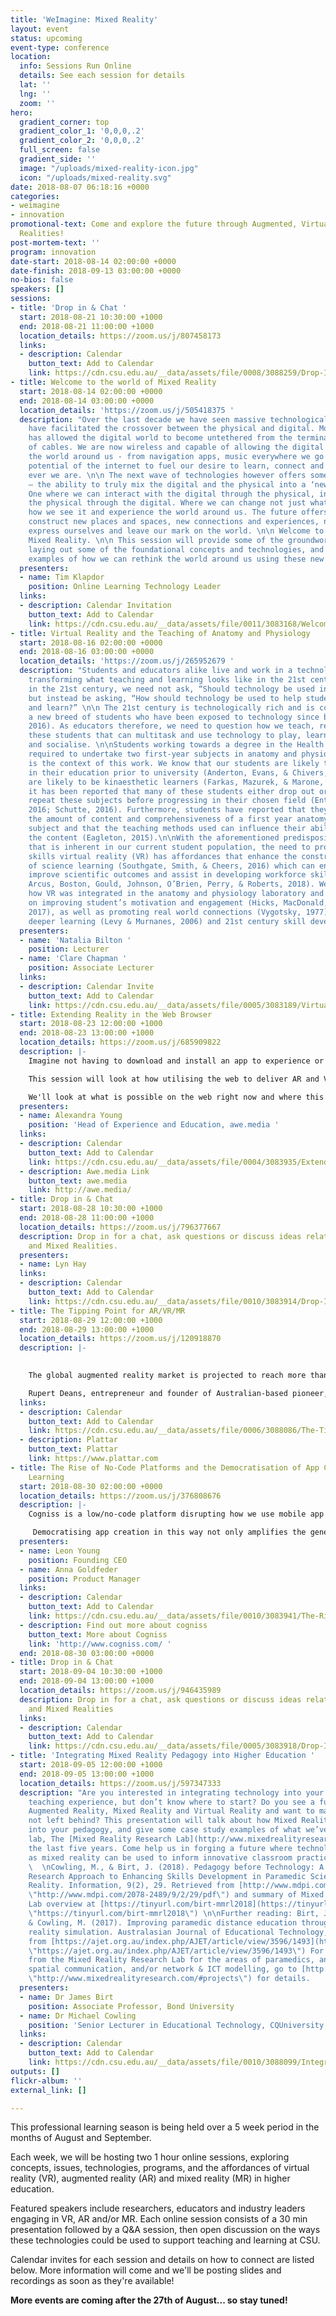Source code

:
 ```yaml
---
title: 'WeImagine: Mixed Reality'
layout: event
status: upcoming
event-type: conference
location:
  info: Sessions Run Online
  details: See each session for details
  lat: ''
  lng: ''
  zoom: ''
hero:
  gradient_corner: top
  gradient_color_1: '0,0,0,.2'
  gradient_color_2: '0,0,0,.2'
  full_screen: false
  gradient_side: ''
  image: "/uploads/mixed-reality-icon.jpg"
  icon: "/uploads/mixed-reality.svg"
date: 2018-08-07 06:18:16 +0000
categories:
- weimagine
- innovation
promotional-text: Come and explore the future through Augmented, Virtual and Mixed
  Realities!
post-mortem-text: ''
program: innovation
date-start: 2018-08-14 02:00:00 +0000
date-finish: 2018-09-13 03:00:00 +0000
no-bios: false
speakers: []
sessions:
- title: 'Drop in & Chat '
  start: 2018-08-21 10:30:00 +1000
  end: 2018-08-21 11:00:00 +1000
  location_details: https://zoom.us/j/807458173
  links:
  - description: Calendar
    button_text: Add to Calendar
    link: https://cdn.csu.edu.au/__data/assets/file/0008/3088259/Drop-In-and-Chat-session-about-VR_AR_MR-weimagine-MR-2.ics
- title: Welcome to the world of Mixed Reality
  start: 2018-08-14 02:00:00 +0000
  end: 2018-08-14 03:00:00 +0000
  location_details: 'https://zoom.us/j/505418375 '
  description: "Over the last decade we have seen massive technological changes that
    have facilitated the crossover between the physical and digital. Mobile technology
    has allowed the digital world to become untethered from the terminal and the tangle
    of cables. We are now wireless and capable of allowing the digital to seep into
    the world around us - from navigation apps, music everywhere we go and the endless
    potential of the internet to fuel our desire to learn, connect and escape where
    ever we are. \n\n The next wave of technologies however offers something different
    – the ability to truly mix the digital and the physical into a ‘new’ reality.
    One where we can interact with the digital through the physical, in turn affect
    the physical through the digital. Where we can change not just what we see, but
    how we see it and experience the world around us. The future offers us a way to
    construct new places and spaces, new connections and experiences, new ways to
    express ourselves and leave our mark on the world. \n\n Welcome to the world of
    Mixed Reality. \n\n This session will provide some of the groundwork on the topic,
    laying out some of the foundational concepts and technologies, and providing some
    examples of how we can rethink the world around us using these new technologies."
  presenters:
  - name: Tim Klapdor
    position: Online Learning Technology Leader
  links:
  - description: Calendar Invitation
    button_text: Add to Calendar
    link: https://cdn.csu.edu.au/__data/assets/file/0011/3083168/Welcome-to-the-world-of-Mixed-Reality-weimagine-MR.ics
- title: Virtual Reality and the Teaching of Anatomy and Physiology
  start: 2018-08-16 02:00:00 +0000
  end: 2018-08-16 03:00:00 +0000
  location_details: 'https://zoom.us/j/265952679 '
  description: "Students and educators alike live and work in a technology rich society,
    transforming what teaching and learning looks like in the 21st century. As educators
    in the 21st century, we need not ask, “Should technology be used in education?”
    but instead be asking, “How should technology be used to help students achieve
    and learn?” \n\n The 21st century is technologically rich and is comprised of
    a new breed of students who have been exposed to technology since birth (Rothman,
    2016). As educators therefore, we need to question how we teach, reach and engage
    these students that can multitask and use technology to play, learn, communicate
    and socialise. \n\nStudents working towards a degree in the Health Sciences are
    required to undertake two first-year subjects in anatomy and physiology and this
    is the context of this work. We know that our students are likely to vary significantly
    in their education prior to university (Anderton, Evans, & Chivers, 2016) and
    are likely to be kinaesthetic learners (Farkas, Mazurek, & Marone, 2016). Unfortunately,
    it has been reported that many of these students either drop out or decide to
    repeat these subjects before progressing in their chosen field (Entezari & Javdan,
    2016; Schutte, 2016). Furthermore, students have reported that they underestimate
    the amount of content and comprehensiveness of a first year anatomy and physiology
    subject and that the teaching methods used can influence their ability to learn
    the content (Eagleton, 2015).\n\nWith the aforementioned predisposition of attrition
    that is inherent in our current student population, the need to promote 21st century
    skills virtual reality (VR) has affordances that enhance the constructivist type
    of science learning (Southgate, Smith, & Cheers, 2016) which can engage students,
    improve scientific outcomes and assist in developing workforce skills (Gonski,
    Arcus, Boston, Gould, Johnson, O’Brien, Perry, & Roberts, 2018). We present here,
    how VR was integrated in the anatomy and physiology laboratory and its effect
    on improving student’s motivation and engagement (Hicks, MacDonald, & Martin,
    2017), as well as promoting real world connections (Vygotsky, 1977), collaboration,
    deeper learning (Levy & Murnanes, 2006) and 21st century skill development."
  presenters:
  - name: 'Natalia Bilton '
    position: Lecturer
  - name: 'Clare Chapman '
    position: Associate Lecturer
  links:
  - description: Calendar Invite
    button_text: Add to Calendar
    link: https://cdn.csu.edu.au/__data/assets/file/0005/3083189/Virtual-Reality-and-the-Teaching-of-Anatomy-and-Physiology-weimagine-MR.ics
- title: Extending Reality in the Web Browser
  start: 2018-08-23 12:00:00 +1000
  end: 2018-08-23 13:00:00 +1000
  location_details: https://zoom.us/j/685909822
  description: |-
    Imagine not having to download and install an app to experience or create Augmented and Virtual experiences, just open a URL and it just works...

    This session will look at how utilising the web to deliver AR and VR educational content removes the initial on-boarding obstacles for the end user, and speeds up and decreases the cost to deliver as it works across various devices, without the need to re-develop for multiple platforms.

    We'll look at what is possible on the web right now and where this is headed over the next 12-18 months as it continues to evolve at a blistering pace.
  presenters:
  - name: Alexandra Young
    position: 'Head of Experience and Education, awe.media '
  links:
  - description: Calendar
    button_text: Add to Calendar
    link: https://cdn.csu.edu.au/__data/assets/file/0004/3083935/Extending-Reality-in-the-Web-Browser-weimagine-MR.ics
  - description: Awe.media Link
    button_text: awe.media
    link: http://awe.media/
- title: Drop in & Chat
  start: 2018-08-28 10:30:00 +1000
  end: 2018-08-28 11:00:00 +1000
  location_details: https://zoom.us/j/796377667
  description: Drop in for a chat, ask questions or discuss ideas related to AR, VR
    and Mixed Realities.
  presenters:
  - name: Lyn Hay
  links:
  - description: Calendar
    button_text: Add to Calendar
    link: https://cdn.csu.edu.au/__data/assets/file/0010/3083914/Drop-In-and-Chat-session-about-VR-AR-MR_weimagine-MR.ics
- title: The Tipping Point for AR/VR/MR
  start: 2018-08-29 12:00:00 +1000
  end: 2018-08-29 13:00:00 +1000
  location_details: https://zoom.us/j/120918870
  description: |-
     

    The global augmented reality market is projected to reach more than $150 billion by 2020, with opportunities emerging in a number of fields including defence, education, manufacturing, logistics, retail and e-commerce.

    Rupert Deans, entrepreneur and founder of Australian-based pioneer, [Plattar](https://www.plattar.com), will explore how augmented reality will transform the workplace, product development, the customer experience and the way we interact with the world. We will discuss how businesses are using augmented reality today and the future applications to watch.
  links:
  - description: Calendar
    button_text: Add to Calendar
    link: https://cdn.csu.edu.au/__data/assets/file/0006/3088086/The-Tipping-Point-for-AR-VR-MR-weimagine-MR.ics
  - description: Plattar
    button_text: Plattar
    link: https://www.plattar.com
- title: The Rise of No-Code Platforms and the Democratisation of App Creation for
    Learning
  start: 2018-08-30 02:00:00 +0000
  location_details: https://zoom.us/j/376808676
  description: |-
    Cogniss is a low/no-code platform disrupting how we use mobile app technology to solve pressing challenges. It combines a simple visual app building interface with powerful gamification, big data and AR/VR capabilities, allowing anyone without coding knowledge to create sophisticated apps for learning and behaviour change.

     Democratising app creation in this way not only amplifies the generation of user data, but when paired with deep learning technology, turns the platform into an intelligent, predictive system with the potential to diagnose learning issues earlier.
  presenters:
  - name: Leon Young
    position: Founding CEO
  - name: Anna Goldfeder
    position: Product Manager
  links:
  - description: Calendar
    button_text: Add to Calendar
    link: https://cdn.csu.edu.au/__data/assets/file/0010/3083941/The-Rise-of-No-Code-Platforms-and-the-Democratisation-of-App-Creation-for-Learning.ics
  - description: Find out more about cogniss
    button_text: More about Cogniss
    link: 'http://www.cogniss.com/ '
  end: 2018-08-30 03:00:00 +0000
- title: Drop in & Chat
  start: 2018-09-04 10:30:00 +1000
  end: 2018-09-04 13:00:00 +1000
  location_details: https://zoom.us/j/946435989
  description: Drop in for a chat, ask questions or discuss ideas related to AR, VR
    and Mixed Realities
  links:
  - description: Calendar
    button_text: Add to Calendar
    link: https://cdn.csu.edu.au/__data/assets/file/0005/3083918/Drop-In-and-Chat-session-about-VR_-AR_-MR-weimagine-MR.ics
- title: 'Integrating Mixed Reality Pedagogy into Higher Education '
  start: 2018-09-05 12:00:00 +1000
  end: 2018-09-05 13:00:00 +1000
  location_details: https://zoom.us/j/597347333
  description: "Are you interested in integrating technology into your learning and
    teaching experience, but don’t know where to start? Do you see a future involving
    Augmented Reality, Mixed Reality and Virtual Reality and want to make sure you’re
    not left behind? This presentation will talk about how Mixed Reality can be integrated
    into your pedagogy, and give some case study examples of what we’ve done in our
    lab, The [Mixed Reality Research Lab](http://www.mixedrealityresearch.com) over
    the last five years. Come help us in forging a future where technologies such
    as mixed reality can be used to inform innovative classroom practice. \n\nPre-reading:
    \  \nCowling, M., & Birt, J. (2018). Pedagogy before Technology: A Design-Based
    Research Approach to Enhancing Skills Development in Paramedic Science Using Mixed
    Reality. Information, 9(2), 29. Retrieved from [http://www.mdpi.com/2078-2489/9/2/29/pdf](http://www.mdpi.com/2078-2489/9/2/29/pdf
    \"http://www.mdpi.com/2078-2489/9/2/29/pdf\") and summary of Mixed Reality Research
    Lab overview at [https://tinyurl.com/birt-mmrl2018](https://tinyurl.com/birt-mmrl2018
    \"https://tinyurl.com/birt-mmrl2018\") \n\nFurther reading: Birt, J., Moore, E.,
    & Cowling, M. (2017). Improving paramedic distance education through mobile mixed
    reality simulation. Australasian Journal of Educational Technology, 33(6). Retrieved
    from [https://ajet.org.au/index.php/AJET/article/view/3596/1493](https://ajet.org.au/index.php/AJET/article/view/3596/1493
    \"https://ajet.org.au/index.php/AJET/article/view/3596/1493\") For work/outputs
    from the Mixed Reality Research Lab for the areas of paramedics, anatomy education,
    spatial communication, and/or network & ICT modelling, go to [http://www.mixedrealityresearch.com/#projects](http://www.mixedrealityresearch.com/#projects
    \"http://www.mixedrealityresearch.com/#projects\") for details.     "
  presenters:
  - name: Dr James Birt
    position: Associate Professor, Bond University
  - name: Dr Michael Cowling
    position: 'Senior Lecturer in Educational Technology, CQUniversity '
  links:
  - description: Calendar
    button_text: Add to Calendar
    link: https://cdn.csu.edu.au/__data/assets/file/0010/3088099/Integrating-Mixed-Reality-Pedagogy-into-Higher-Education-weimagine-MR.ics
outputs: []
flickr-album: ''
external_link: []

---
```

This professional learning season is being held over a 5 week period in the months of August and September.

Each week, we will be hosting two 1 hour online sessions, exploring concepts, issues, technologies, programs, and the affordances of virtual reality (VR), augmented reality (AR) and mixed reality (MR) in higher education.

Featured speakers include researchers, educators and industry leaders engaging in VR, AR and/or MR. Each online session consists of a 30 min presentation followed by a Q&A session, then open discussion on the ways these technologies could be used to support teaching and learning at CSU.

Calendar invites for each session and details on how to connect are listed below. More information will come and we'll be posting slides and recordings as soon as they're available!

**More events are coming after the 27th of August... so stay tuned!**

- - -

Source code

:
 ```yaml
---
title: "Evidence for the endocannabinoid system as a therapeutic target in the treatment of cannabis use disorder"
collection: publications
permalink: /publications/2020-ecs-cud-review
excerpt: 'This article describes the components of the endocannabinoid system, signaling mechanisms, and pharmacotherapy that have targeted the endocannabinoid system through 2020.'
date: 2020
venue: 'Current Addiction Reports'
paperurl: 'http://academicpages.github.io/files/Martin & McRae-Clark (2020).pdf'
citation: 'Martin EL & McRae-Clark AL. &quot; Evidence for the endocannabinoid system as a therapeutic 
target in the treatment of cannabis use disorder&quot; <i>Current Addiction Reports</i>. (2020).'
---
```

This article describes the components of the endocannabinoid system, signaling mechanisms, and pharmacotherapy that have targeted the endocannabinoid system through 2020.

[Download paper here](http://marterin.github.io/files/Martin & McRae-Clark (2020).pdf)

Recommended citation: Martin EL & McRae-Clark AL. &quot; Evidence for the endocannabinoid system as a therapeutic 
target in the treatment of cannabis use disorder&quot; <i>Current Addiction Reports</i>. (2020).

- - -

→ **Your instructions**: In how many lines of the entries does "ways" appear? Reply with only the number.

→ **Exercise response**: 2